# [Input records]
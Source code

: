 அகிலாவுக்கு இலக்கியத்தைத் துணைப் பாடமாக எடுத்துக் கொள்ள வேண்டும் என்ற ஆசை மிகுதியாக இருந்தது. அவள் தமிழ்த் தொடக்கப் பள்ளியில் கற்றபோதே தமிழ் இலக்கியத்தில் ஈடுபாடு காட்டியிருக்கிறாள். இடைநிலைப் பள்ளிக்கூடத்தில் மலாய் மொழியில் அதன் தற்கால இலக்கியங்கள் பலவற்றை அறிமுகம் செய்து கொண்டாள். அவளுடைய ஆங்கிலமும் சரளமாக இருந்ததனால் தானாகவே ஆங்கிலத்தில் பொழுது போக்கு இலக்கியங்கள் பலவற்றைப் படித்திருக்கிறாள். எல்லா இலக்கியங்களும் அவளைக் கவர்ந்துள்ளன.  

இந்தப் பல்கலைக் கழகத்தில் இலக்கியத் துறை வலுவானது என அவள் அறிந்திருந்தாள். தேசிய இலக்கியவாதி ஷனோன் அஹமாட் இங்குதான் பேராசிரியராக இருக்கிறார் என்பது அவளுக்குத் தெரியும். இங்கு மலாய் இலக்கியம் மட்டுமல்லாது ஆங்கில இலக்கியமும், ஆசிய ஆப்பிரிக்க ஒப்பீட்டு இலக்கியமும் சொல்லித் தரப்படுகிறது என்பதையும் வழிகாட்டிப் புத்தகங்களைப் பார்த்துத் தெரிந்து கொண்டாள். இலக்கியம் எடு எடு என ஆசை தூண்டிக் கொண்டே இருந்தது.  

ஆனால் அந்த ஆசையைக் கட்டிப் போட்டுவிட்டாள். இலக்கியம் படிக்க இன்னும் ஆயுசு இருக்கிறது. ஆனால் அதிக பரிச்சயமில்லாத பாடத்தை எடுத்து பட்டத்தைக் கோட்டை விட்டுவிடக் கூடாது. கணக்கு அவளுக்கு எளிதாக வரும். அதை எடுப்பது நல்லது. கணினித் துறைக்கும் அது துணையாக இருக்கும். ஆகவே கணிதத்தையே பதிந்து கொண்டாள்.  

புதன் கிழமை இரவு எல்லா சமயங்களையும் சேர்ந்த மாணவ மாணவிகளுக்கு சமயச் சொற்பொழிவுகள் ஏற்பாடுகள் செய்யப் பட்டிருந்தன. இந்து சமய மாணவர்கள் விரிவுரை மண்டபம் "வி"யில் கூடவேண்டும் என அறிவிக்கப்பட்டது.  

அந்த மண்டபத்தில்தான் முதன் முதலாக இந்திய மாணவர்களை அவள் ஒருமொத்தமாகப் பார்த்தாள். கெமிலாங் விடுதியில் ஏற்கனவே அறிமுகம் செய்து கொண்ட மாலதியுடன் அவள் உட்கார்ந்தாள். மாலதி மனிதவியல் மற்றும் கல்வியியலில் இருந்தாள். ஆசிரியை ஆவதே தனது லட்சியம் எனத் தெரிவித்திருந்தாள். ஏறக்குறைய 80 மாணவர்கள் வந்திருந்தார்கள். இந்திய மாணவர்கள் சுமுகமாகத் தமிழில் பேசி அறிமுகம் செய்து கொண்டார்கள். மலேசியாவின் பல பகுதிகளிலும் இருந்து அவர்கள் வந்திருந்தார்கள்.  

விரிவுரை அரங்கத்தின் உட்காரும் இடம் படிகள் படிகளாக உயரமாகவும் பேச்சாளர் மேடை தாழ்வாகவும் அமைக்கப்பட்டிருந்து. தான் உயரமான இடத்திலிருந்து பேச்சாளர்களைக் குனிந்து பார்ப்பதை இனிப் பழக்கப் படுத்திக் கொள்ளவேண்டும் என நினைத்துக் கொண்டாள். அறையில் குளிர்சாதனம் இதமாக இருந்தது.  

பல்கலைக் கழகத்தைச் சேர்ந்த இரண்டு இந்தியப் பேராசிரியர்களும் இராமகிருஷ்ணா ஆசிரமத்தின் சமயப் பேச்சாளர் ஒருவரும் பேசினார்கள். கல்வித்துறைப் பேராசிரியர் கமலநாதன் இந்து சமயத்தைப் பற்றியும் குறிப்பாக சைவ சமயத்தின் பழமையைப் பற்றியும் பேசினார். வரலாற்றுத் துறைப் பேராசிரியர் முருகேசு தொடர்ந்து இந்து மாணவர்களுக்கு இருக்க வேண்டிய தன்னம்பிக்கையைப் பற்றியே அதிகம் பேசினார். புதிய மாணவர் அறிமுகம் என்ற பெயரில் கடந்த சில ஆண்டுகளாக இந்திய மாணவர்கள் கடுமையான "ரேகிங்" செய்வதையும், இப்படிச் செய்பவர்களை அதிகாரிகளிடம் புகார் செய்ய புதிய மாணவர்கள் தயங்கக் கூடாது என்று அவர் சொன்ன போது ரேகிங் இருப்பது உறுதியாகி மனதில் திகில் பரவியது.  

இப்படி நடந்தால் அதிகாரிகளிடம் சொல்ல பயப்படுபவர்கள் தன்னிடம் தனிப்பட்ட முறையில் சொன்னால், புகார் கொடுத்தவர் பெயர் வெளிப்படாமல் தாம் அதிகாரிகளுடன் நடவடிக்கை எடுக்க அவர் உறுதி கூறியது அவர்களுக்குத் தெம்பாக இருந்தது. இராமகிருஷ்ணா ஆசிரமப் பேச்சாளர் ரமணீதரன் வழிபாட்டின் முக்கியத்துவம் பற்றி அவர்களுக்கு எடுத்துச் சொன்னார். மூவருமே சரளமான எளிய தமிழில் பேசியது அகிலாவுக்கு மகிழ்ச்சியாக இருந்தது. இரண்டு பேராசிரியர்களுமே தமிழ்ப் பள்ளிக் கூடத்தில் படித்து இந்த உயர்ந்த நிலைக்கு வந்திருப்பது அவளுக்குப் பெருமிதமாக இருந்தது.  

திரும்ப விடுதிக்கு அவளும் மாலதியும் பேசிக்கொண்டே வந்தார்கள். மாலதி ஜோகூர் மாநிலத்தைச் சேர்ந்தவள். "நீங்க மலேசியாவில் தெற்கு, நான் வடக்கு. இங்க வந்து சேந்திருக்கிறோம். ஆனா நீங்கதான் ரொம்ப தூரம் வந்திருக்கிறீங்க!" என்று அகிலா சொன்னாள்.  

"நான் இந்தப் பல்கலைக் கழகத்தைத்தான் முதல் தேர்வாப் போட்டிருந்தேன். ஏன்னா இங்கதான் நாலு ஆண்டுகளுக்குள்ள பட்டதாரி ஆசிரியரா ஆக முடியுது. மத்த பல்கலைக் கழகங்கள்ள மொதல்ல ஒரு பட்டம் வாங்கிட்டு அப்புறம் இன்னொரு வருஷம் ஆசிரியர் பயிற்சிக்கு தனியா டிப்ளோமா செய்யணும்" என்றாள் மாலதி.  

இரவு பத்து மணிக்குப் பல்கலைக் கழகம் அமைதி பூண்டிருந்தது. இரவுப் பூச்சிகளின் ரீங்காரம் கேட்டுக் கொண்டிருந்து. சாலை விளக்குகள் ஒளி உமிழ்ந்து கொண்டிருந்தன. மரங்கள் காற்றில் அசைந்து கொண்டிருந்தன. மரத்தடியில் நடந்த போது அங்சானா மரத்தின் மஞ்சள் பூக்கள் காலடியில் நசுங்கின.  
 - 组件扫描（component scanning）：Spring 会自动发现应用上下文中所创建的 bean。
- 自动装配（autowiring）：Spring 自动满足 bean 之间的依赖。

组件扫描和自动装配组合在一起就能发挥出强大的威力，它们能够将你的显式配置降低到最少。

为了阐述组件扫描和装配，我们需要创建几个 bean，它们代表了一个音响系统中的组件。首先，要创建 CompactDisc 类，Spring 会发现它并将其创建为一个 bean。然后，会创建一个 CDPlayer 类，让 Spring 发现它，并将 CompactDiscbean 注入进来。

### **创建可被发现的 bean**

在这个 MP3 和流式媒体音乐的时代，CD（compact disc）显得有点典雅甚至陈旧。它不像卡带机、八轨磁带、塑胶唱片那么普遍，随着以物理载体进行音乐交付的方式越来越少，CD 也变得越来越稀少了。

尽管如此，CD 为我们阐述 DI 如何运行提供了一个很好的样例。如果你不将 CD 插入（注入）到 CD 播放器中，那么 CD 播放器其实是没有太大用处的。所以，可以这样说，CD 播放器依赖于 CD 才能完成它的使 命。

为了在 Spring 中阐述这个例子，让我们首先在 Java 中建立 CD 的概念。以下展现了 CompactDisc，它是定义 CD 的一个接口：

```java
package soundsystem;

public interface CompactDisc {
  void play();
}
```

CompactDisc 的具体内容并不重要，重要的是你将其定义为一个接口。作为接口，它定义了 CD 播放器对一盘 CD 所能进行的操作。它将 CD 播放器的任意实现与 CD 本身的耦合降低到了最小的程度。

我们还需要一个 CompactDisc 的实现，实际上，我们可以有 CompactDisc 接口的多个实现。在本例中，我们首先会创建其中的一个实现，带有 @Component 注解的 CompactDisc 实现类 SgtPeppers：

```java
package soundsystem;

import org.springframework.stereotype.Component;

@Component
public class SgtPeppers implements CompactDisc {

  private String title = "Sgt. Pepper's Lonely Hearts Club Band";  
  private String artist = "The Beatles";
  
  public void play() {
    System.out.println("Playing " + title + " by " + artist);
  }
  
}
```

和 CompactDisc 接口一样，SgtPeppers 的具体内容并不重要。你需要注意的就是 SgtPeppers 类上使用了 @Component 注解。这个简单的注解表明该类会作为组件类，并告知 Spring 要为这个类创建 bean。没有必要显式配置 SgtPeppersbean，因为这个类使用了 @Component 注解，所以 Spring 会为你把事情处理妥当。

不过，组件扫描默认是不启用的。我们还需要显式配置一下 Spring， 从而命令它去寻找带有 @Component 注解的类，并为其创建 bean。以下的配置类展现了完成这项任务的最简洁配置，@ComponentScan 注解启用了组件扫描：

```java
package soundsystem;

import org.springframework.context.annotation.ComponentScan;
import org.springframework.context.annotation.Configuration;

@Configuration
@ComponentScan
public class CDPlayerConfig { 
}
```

# [Exercise instructions]
Using only the entries above, output the line with "விரிவுரை அரங்கத்தின் உட்காரும்", the line with "பல்கலைக் கழகத்தைச் சேர்ந்த", and all lines between them, exactly as they stand.

# [Exercise output]
விரிவுரை அரங்கத்தின் உட்காரும் இடம் படிகள் படிகளாக உயரமாகவும் பேச்சாளர் மேடை தாழ்வாகவும் அமைக்கப்பட்டிருந்து. தான் உயரமான இடத்திலிருந்து பேச்சாளர்களைக் குனிந்து பார்ப்பதை இனிப் பழக்கப் படுத்திக் கொள்ளவேண்டும் என நினைத்துக் கொண்டாள். அறையில் குளிர்சாதனம் இதமாக இருந்தது.  

பல்கலைக் கழகத்தைச் சேர்ந்த இரண்டு இந்தியப் பேராசிரியர்களும் இராமகிருஷ்ணா ஆசிரமத்தின் சமயப் பேச்சாளர் ஒருவரும் பேசினார்கள். கல்வித்துறைப் பேராசிரியர் கமலநாதன் இந்து சமயத்தைப் பற்றியும் குறிப்பாக சைவ சமயத்தின் பழமையைப் பற்றியும் பேசினார். வரலாற்றுத் துறைப் பேராசிரியர் முருகேசு தொடர்ந்து இந்து மாணவர்களுக்கு இருக்க வேண்டிய தன்னம்பிக்கையைப் பற்றியே அதிகம் பேசினார். புதிய மாணவர் அறிமுகம் என்ற பெயரில் கடந்த சில ஆண்டுகளாக இந்திய மாணவர்கள் கடுமையான "ரேகிங்" செய்வதையும், இப்படிச் செய்பவர்களை அதிகாரிகளிடம் புகார் செய்ய புதிய மாணவர்கள் தயங்கக் கூடாது என்று அவர் சொன்ன போது ரேகிங் இருப்பது உறுதியாகி மனதில் திகில் பரவியது.  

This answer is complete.